I've been bitten by the Spring baby bug! I'd love to see everyones youngin's and yearling's! If you don't have a yearling now feel free to share past yearling photos or before and after photo's of them as they've grown! 2013 new-born Spring babies welcome too ofcourse! I wanna' see what ever you wanna' share






Have fun! <3


----------



## atotton (Jan 22, 2013)

Here is my yearling Pebbles.


----------



## Jade10 (Jan 22, 2013)

Heres my one and only 'baby' Koora, she is nearly 3 months old, and is such a show off.

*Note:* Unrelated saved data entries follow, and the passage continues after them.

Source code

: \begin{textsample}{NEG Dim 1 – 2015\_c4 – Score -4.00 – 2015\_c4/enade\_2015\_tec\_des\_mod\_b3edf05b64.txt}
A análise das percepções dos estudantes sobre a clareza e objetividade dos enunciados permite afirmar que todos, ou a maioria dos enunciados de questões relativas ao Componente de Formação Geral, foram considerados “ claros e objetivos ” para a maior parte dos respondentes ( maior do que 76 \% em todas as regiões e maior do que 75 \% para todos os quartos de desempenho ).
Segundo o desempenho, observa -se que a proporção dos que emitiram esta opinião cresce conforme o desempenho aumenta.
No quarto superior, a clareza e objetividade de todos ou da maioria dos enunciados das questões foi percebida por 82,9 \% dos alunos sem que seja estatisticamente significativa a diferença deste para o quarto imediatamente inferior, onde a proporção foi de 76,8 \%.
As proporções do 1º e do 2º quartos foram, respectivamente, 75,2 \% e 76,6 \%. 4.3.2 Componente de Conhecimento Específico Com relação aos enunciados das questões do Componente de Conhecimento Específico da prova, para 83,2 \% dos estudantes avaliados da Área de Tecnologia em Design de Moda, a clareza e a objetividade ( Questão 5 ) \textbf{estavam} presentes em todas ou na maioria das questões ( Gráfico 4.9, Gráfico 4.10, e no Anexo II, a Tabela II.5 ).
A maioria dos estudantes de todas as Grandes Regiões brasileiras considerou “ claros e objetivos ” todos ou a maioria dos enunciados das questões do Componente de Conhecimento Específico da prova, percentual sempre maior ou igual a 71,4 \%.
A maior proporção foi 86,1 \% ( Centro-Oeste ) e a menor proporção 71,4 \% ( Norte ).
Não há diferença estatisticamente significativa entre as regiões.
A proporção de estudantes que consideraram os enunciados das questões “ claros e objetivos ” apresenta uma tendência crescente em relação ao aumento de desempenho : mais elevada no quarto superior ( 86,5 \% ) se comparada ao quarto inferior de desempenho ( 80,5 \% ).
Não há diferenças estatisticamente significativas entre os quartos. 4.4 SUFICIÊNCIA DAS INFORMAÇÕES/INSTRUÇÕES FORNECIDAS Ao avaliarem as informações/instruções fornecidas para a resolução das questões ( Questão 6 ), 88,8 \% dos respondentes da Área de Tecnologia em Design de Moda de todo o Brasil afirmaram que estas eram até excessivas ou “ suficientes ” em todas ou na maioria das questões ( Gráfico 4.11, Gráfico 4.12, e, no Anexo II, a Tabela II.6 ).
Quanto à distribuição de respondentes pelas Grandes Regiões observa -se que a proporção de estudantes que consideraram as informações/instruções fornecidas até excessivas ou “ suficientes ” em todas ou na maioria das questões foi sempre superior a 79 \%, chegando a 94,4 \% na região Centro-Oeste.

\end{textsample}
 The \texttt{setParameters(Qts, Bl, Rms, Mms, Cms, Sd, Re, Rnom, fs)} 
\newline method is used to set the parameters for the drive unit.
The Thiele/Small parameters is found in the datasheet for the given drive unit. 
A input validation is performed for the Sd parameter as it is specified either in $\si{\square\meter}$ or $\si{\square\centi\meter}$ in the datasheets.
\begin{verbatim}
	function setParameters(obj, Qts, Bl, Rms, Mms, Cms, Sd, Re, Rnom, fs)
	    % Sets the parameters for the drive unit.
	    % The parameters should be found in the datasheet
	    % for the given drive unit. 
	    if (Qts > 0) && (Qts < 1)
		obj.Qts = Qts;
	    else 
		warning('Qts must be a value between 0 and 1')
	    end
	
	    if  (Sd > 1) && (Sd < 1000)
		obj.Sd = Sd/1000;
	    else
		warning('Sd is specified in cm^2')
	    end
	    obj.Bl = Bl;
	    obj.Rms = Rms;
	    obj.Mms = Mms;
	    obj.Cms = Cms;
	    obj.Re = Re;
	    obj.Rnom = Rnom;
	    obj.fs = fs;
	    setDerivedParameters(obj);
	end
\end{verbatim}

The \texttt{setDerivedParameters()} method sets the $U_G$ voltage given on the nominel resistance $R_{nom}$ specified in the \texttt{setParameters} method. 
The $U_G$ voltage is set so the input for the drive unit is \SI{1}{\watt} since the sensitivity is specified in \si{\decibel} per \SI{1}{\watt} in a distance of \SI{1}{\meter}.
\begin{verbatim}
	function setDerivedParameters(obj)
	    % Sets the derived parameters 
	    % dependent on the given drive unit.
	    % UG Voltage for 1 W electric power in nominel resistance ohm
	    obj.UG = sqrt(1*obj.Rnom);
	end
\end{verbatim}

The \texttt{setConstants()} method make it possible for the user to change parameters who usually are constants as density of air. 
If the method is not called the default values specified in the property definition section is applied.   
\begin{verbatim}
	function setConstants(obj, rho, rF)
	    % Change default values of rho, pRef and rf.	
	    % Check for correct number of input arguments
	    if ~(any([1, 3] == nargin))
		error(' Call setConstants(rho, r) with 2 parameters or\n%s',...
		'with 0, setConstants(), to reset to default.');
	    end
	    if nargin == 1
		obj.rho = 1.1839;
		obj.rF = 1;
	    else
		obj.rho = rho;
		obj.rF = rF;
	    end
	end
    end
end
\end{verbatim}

Photos from when she was younger





Photos from the other day (after it rained so shes all muddy haha)


----------



## Jade10 (Jan 22, 2013)

Pebbles is soo cute, i love the markings, so unique


----------



## Lil Eowyn (Jan 22, 2013)

Éowyn's a 2 year old now, but here's when she was a yearling (when I bought her);

http://s1.postimage.org/r7r5b8d5r/888_0210.jpg

http://s1.postimage.org/gaptmgqe7/mini_5.jpg

http://s1.postimage.org/3sdtjmisf/mini_4.jpg

The last two were taken by the old owner, before I bought her =)


----------



## atotton (Jan 22, 2013)

Thanks so is your Koora. I've been admiring your girl in other pictures too. Pebbles very similar markings as her dam both sides on her hips. Her sire is the black and white pinto.


----------



## Maple Hollow Farm (Jan 22, 2013)

Here are our yearlings, most pics are fairly recent but do need to get new pics of a couple. I can not wait to get the clippers out this spring though, I love getting that sleek show look back and cant stand the fuzzies even though they are pretty fun to cuddle right now!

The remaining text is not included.